Un altro soffio di vento gli soffia sulla nuca, riportandolo al presente. A lei che si stringe ancora di più le ginocchia al petto, incassando il mento nello spazio nel mezzo. Sta cominciando a fare troppo freddo per poter rimanere ancora a lungo e la delusione inizia a strisciargli fin dentro le pareti dello stomaco.

Senza pensarci due volte, si sfila la giacca e gliela sistema intorno alle spalle. Osserva prima la confusione, poi la ritrosia, fiorirle in rosea gratitudine sul viso, come fosse stata sul punto di dirgli che non ce ne fosse bisogno, ma avesse cambiato idea all'ultimo.

«Ricordami di rendertela prima che ti riaccompagni al tuo indirizzo» gli raccomanda, quasi severa.

Lui fa scattare la testa di lato, una piccola manifestazione di noncuranza. «Anche la prossima volta» la rassicura, ma è attento a riservare un minimo spazio all'incertezza.

Alla sua decisione.

Non gli è nuovo, il modo in cui lei lo sta guardando ora, e ha la sensazione che neanche in questa occasione può sfuggirgli. È lo stesso di quando, dopo averlo conosciuto da appena tre minuti, gli ha detto che ha una faccia troppo onesta per un cuore spezzato; che questa è la città dei cuori spezzati, degli angeli che sono solo diavoli in borghese e delle grida di aiuto che non si sentono mai, in mezzo alla folla.

«Non mi piace essere in debito».

«Non la vedere così. Consideralo un ringraziamento».

«Per cosa?»

«Per oggi... Soprattutto per non avermi ancora lasciato a piedi».

Lei trattiene una risata. Le sue pupille guizzano da una parte all'altra della sclera, mentre pondera il nuovo cambio di prospettiva. Presto riparano nello sciabordio delle onde nere lungo la riva, e lui si ritrova a pensare che il mare di notte, solitario, oscuro e cristallino insieme, non è poi così diverso da lei. E lui sarà pure ingenuo, come tutti i forestieri che in questa città cercano l'occasione della vita. Però non si ritiene egoista. Non vuole legarla con quella giacca alla promessa di un prossimo incontro, se non lo vorrà. In questo momento, fa solo fatica a rinunciare al pensiero di lei tra qualche ora intenta a disfarsene prima di andare a dormire.

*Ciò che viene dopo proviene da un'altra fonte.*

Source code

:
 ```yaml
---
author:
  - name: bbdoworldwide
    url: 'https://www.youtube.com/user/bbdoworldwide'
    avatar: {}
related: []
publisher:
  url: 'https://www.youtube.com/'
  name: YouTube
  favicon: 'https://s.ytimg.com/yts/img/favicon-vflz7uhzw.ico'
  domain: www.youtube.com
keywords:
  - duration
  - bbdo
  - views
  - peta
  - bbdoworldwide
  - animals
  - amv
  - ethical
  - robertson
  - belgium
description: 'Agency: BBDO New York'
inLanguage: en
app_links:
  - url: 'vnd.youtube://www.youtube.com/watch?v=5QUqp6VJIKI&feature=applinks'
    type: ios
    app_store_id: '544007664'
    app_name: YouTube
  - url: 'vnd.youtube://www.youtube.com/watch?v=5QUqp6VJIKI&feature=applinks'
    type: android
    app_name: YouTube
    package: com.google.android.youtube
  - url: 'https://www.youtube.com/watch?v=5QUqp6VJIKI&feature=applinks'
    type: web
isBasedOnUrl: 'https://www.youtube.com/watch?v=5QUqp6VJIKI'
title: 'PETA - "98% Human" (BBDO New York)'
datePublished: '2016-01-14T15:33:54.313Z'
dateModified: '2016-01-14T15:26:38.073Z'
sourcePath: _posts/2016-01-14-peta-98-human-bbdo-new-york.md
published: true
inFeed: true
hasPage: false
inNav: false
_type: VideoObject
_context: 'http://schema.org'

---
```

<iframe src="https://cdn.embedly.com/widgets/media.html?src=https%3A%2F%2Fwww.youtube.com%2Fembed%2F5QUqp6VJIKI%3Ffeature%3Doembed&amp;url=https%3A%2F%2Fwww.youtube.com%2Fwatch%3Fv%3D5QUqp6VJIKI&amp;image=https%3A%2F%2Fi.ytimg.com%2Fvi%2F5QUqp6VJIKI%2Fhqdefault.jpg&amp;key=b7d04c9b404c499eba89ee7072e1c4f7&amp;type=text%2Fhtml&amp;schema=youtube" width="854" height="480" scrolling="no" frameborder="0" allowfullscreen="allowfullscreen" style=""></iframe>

Sa che se in quel momento pensasse a lui, anche solo per un istante, sentirebbe quel pensiero increspare il suo, fisso e stagnante già da diverse notti, come il suo sguardo insonne sul soffitto buio della sua stanza. Dove non c'è palco, né il bagno di luci alcoliche, né il viale con i lampioni che smette di contare quando capisce che sono troppo identici per non sbagliare e ricominciare da capo, e diventa improvvisamente tutto troppo reale: la solitudine, la nostalgia di casa, un mondo che ancora non conosce e che potrebbe inghiottirlo vivo se solo glielo consentisse.

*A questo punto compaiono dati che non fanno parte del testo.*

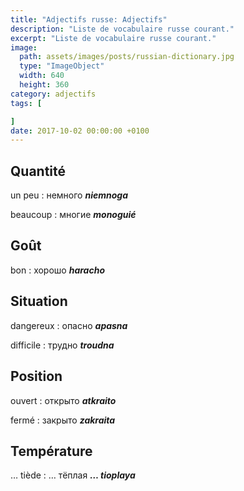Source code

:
 ```yaml
---
title: "Adjectifs russe: Adjectifs"
description: "Liste de vocabulaire russe courant."
excerpt: "Liste de vocabulaire russe courant."
image:
  path: assets/images/posts/russian-dictionary.jpg
  type: "ImageObject"
  width: 640
  height: 360
category: adjectifs
tags: [

]
date: 2017-10-02 00:00:00 +0100
---
```


## Quantité

un peu
: немного
*__niemnoga__*

beaucoup
: многие
*__monoguié__*


## Goût

bon
: хорошо
*__haracho__*


## Situation

dangereux
: опасно
*__apasna__*

difficile
: трудно
*__troudna__*


## Position

ouvert
: открыто
*__atkraito__*

fermé
: закрыто
*__zakraita__*


## Température

… tiède
: … тёплая
*__… tioplaya__*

«D'accordo» fa lei all'improvviso. Poi, diplomaticamente, gli tende una mano. «La prossima volta».

E lui esita, ma solo per l'attimo che gli serve per realizzare di aver conquistato la sua fiducia. Le prende la mano e gliela stringe, su, giù, sigillando l'accordo, e da bravo ingenuo spera che il calore che si sta propagando dal centro del suo petto non raggiunga quell'intreccio di dita, finendo col tradirlo. Si consola pensando che, con la luna crescente di quel sorriso impigliata nei suoi sogni, forse questa sarà la notte buona che riuscirà a dormire, e almeno questo lei non potrà mai saperlo.

§

A/N:

Una delle mie colleghe ha definito il nostro lui (a cui non ho neanche dato un nome, ma pace) "cucciolino insicuro" e c'è mancato poco che la mamma popo fiera che è in me non se ne uscisse con un diplomatico YAS, THAT'S MY BOY. <3

Retroscena a parte, volevo più che altro testare le acque della scrittura originale, nel mentre che rimugino su un progettoserio-wannabe che ad ora si sta trascinando solamente a sprazzi di creatività e malinconia (siamo sorpresi? non siamo sorpresi).